▸ What you will do: Find every line in the entries that holds the string "Benötigte" and report it.
*** Information supplied ***
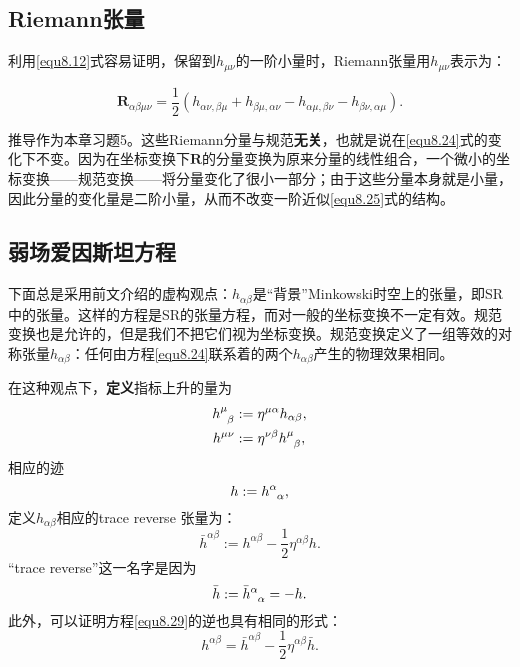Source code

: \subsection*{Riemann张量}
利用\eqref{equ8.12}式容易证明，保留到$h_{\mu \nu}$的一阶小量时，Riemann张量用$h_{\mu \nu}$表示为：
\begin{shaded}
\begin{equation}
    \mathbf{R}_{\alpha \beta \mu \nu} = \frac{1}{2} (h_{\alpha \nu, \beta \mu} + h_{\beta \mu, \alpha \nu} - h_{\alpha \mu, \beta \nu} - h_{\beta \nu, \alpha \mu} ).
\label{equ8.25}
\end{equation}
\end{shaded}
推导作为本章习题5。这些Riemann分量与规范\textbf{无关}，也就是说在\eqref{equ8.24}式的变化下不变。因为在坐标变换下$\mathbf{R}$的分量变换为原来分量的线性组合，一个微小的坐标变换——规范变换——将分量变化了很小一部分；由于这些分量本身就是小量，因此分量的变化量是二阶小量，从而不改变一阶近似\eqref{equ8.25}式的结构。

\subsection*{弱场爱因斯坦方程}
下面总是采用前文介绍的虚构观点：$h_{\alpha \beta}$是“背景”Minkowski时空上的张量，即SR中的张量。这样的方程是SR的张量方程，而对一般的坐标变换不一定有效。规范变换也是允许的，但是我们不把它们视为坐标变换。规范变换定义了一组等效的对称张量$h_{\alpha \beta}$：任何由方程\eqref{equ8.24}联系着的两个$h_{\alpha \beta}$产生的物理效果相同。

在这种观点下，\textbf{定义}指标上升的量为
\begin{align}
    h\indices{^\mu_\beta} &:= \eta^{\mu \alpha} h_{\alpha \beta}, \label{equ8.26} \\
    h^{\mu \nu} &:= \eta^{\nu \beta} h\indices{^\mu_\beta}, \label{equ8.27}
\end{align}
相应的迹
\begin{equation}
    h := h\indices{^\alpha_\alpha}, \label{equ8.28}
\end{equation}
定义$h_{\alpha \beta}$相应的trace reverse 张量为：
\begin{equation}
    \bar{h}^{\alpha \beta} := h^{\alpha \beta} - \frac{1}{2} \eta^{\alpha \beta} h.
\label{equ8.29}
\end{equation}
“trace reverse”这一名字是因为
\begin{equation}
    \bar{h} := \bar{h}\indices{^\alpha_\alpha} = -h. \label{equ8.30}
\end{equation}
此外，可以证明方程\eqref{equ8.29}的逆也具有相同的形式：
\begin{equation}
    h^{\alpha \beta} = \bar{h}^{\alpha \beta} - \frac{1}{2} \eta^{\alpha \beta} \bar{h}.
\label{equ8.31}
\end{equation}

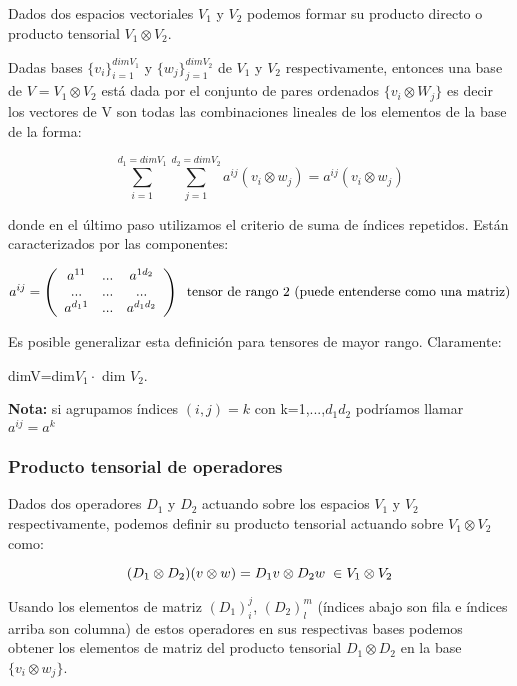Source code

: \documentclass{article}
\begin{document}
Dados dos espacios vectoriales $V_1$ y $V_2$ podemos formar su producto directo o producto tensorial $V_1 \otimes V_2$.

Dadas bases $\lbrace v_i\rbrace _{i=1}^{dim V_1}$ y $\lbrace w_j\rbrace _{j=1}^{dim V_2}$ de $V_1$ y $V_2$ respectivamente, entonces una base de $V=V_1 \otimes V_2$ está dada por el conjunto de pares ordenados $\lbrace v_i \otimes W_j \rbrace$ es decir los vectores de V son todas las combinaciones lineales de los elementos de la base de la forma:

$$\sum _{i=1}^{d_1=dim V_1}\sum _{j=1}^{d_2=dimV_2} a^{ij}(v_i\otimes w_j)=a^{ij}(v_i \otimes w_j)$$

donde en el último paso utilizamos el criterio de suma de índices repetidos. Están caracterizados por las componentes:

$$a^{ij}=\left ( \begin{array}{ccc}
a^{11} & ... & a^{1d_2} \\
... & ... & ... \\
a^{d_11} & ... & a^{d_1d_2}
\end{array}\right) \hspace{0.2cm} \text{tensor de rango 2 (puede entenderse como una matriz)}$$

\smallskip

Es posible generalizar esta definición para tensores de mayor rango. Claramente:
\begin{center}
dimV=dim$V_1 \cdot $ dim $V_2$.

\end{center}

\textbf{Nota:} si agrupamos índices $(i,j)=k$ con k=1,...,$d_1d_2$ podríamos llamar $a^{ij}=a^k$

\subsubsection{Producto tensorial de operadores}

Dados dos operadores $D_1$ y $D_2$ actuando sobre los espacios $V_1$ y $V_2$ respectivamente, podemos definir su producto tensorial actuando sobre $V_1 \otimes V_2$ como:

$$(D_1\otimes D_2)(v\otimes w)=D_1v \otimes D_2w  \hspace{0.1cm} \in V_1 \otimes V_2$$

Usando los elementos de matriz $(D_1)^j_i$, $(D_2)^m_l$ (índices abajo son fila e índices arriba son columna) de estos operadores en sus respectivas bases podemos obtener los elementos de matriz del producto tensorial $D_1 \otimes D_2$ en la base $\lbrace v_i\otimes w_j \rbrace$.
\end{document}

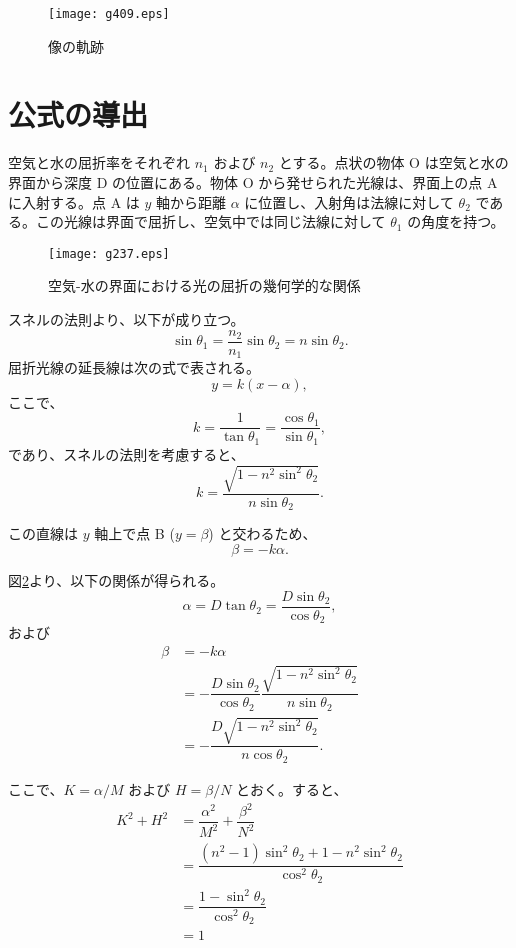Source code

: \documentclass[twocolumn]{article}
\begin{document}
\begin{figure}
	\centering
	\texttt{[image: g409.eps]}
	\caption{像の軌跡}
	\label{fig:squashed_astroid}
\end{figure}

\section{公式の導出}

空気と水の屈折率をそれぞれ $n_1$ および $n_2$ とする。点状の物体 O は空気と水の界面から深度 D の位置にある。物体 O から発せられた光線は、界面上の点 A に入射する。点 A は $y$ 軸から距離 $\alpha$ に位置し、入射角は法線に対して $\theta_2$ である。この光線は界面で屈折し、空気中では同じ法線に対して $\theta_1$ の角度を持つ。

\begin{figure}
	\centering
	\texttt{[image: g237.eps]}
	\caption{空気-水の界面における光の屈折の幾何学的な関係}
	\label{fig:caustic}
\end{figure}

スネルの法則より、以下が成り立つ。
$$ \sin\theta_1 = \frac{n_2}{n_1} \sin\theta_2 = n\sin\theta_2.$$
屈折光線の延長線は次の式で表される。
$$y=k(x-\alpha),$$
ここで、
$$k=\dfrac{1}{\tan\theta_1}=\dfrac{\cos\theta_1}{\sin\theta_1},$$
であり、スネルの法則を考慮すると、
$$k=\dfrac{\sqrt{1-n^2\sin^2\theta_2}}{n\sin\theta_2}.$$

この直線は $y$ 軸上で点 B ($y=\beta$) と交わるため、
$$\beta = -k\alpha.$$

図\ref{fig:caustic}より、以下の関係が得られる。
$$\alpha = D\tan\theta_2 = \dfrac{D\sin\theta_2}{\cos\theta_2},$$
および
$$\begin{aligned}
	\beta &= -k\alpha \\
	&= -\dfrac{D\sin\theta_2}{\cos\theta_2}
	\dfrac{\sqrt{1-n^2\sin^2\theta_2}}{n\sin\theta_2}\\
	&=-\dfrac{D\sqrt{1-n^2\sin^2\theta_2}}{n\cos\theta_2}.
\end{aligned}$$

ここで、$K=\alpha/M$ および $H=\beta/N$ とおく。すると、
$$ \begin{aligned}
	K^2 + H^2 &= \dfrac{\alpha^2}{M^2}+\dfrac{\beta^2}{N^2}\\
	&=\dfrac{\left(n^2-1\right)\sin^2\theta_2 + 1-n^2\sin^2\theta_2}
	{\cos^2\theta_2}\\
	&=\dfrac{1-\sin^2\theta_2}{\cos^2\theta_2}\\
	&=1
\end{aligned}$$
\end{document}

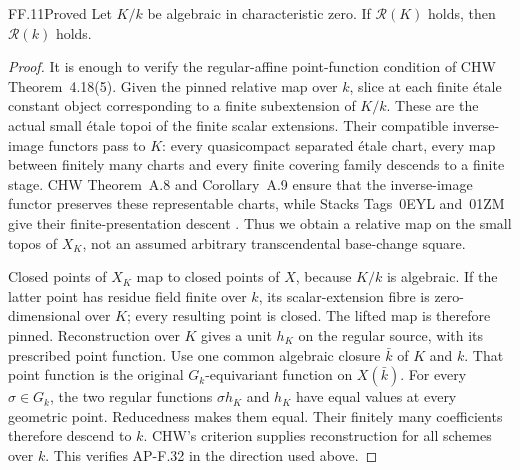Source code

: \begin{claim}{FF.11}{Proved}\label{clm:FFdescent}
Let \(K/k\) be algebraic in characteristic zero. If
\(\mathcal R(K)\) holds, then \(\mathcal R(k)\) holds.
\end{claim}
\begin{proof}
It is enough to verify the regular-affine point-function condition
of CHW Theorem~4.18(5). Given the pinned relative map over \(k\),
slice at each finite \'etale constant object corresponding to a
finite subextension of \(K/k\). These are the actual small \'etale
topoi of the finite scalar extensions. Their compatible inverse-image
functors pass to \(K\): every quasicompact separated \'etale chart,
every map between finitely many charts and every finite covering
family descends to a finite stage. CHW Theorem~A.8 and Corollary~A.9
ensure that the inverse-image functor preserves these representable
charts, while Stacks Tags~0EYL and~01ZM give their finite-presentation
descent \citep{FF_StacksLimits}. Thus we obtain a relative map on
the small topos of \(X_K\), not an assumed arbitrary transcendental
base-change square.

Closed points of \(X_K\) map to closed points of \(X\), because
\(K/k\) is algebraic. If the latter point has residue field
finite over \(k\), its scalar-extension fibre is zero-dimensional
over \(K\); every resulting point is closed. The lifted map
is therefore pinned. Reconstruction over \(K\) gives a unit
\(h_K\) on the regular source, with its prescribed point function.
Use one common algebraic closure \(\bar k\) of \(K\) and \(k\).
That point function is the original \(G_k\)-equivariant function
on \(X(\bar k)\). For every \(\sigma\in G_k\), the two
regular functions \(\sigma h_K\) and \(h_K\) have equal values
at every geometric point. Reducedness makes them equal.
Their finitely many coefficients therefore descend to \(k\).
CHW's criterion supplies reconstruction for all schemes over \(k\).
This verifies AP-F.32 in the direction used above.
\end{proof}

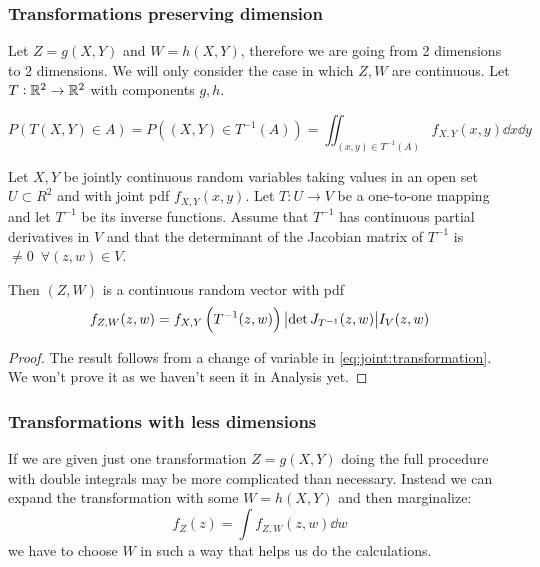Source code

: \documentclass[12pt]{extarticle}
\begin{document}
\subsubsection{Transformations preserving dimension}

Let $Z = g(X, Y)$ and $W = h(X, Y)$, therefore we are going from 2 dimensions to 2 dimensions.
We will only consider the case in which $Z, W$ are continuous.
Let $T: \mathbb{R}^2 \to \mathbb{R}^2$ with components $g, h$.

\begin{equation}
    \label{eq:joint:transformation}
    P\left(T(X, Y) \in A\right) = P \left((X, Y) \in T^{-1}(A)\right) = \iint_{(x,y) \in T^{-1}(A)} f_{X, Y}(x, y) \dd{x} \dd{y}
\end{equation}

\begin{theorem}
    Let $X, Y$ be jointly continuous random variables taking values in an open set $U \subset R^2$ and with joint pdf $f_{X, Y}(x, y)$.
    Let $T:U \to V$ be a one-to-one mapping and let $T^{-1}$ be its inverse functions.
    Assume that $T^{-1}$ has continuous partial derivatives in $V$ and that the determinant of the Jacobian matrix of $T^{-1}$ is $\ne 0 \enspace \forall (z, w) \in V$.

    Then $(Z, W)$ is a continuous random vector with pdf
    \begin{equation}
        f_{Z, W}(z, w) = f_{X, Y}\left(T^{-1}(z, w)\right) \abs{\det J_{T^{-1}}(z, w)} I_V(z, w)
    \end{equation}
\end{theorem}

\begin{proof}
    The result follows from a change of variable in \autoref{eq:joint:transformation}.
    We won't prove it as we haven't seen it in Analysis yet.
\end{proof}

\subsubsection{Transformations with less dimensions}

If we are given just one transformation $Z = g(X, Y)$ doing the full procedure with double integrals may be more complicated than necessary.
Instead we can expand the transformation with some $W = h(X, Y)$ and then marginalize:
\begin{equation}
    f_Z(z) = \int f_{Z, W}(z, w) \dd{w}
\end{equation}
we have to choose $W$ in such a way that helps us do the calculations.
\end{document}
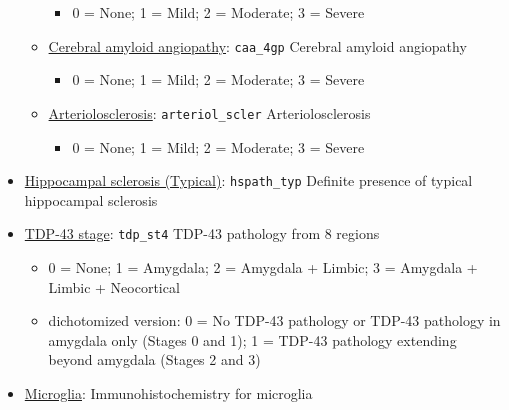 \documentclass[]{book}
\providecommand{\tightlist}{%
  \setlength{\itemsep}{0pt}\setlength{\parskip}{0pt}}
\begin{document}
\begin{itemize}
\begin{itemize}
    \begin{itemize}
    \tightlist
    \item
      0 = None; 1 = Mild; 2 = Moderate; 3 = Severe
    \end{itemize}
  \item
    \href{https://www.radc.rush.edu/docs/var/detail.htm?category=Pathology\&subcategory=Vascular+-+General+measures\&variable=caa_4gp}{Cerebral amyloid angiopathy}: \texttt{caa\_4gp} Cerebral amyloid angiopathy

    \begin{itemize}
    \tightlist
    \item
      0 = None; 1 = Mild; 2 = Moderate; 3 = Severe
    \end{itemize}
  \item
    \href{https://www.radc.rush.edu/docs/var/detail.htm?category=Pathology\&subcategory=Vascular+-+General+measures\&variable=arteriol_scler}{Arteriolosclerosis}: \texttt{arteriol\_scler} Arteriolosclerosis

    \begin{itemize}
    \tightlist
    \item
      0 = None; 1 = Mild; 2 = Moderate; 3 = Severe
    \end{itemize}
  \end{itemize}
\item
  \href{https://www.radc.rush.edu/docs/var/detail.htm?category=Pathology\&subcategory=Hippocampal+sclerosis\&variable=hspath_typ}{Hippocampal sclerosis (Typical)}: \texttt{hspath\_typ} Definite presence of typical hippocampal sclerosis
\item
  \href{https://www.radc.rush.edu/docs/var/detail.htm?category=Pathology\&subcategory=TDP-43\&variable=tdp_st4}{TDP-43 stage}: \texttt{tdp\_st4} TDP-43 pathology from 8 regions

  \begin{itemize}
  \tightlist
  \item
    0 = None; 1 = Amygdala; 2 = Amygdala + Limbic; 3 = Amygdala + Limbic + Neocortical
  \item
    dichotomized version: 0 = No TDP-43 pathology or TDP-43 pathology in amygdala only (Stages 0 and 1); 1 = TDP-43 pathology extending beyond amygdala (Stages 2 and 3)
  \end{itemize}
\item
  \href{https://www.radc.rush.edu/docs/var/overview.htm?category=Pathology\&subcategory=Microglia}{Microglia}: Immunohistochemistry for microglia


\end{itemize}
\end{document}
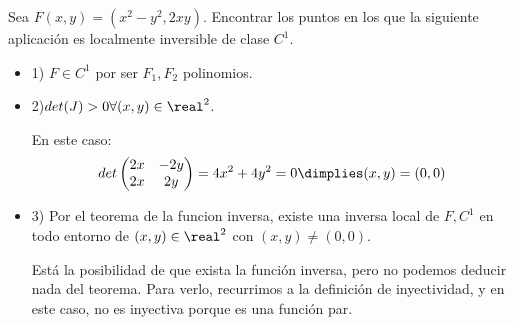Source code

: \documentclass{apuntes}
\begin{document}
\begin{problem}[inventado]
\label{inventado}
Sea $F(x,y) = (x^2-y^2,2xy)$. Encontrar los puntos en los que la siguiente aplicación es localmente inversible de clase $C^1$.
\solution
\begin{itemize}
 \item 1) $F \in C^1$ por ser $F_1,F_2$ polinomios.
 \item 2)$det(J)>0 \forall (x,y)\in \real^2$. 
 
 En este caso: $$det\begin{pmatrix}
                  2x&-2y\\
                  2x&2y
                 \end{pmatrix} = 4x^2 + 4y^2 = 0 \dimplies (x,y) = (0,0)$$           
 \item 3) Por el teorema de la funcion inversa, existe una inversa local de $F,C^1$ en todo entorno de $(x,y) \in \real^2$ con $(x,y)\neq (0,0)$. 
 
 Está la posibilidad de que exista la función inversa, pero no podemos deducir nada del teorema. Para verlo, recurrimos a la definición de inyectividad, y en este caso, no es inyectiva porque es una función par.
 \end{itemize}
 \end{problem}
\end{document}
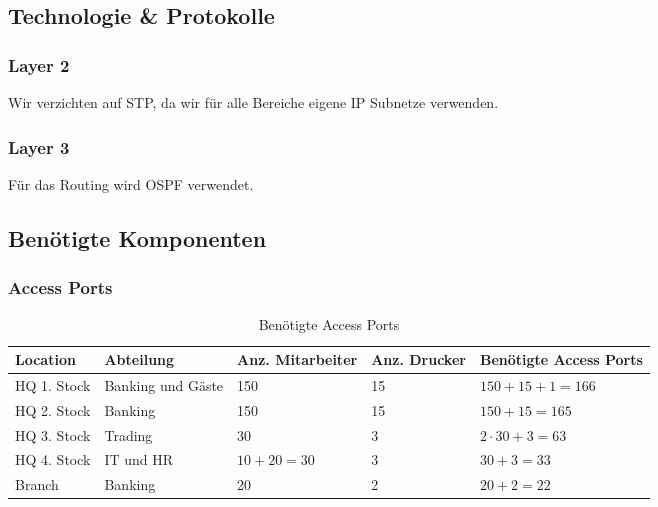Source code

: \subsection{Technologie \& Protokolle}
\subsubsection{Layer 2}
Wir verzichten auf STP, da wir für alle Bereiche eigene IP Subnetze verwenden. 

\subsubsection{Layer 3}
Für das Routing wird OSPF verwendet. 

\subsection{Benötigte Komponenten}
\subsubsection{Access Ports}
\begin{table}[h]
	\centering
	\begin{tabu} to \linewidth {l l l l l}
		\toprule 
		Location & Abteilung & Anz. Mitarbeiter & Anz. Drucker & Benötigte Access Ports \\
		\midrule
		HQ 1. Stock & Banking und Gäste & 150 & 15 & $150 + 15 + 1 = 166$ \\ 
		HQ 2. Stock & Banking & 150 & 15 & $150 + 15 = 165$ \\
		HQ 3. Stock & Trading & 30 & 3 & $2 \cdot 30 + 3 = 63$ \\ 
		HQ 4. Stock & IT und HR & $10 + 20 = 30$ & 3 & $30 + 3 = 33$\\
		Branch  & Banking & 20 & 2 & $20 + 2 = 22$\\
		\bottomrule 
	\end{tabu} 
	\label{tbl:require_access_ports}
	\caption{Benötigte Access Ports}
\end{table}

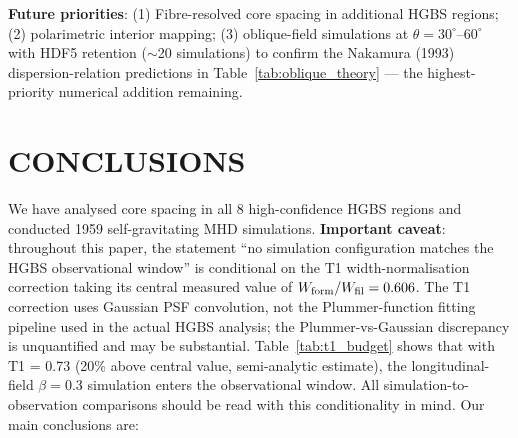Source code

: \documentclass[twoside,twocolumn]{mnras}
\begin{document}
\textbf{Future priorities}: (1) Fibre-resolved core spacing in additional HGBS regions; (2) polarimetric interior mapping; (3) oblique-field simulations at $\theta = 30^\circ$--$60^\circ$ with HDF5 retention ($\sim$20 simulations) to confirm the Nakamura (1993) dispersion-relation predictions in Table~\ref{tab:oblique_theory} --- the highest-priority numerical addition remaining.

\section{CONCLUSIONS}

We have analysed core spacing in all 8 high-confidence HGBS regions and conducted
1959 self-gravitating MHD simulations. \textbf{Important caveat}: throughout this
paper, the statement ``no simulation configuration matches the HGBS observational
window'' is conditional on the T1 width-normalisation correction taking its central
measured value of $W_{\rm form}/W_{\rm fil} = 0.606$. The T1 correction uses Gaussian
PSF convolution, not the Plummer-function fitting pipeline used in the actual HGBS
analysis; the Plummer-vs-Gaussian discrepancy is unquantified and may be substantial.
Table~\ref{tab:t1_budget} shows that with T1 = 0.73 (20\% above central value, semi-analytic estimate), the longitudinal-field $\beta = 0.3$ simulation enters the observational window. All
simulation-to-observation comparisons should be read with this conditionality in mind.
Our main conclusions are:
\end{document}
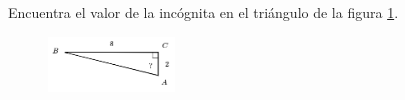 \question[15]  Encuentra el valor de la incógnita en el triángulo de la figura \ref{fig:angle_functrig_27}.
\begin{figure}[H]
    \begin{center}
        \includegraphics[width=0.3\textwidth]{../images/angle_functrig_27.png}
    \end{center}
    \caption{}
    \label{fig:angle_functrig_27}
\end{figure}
*** End of Information supplied ***
▸ Exercise output:
\subsection{Benötigte Komponenten}
		Location & Abteilung & Anz. Mitarbeiter & Anz. Drucker & Benötigte Access Ports \\
	\caption{Benötigte Access Ports}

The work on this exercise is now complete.